In general, the modern era neglects the practice of honoring excellent people. We idolize the famous and popular and leave the admirable, the truly excellent, to the teachers and textbooks. But we ought to honor the excellent. Why? Because it is part of the virtue of justice; honor is due to the honorable. Furthermore, holy […]
In general, the modern era neglects the practice of honoring excellent people. We idolize the famous and popular and leave the admirable, the truly excellent, to the teachers and textbooks. But we ought to honor the excellent. Why? Because it is part of the virtue of justice; honor is due to the honorable. Furthermore, holy people, i.e. saints, ought to be honored especially because holiness is the highest form of excellence—it is closeness to God. (And keep in mind “honor” does not mean “worship,” which is reserved for God alone.) St. Bonaventure’s biography of St. Francis records several incidents in which Francis honors saints, both in ways that may seem familiar, such as through honoring relics, but also in ways that may seem foreign or confusing to us, namely, by fasting. Why would St. Francis have fasted for a saint? What does that mean? Ought we to imitate his example?

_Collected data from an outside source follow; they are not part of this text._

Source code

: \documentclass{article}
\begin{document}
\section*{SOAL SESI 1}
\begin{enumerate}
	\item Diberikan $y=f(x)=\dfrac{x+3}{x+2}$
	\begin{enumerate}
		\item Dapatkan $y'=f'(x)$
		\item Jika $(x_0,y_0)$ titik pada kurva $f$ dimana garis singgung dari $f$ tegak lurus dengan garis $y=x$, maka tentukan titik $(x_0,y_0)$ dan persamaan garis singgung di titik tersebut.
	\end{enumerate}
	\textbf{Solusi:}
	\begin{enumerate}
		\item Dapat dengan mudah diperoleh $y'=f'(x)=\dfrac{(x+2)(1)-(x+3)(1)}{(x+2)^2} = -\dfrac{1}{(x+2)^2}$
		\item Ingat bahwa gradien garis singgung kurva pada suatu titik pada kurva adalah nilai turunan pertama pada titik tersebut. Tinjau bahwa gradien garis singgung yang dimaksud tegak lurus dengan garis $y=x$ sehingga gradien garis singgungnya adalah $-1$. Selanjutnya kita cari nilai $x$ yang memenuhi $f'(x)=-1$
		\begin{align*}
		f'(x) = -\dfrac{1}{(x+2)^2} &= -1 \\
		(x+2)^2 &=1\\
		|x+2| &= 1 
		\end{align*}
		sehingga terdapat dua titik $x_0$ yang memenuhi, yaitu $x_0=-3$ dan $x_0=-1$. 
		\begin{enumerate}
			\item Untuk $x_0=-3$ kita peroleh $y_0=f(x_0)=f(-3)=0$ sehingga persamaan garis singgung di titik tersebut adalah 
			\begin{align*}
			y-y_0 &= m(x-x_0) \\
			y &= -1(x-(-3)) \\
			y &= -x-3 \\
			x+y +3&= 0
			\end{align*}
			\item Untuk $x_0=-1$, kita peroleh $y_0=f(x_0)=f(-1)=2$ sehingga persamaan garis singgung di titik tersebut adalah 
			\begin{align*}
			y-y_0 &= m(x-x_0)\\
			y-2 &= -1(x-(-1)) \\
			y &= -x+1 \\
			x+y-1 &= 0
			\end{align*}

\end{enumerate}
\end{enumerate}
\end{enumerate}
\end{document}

In one scene, Francis finds forgotten relics of saints. Bonaventure writes:
[When] Francis was praying in a certain deserted church, in the providence of Massa, near Mount Casale, he was enlightened in spirit to know that some sacred relics were there concealed. Grieving that they had long been defrauded of their due honor, he commanded his brethren to remove them. (Life of St. Francis, 1904, Ch. 6.7)
St. Francis is worried that the saints, whose relics had been lost, had been somehow wronged by not being honored. He immediately recognizes what is owed to them as holy men of God “because of the love and reverence which they bore to Christ” (Life of St. Francis, 1904, Ch. 9.3).
Bonaventure later details how St. Francis honored the saints. First, he venerates and respects their relics, but St. Francis also honors them by doing something unique: he fasts for them. Bonaventure writes that Francis “dedicated a special Lent in their honor” (Life of St. Francis, 1904, Ch. 9.3) and that he would fast routinely for extended periods of time “in honor of the Archangel Michael” (Life of St. Francis, 1904, Ch. 8.10). Why?
Francis’s practices teach us two things. First, honoring the saints is important. Through the grace of God, they achieved holiness. The Church recognizes their state of complete unity with God in heaven, and for this, in justice, they ought to be honored. This leads us to our second point, that we must honor them through growing in holiness ourselves. To be a saint means to be holy, to be intimately united to God. God wants to be united with us in the closest way possible: in the sacraments here on earth but especially through total unity with Him in heaven. Because the saints are united with God in all things, they share His desire. They, too, want us to grow closer to our Lord and to become saints ourselves. What the saints chiefly care about is that we also become holy, that we also become saints. This leads us to understand that the best way to honor the saints is by doing good in their honor, to pray and fast in their honor.
How can we better understand these prayers and fasts? They are like dedicating a book to someone or making a donation to charity in someone’s name. Through the dedication, the writing of the book honors that person, and that charitable act of making a donation becomes an action that honors another. Another metaphor can be when an athlete dedicates a score or a game to someone: “I did that for you…” When we do a good thing for the sake of another, it honors them. St. Francis’ habit of fasting for the saints was a key practice by which he honored them. This act, in addition to its own goodness, became an act of devotion.
Now, fasting is meant to bring us closer to God by intentionally depriving ourselves so that we may recognize more clearly our need and dependency on the Almighty. However, any honor paid to a saint does not merely remain in the saint; it does not exclusively honor him or her. Since the saints are intimately united to Christ, “devotion to God’s holy ones, dead or living, does not terminate in them, but passes on to God, insofar as we honor God in His servants” (Thomas Aquinas, ST II-II, q. 82, a. 2, ad 3). Therefore, any honor paid to the saints is also honor paid to God. When we do religious acts, such as prayers and fasts, in honor of the saints we are—in a way—praying twice. Firstly, in our prayers and secondly in honoring the saints.
Honor paid to the saints does not detract from God’s honor, nor does it distract us from God and worshipping Him. On the contrary, we are honoring God’s work of making this saint into a saint. St. Bonaventure himself honored God by honoring Francis in the writing of this biography. He recognized that by the saint’s intercession, his life had been spared when he was young. So, out of gratitude and the honor due to him and to the God who made him holy, St. Bonaventure honors St. Francis by his book. We ought to honor the saints more intentionally too. How will you?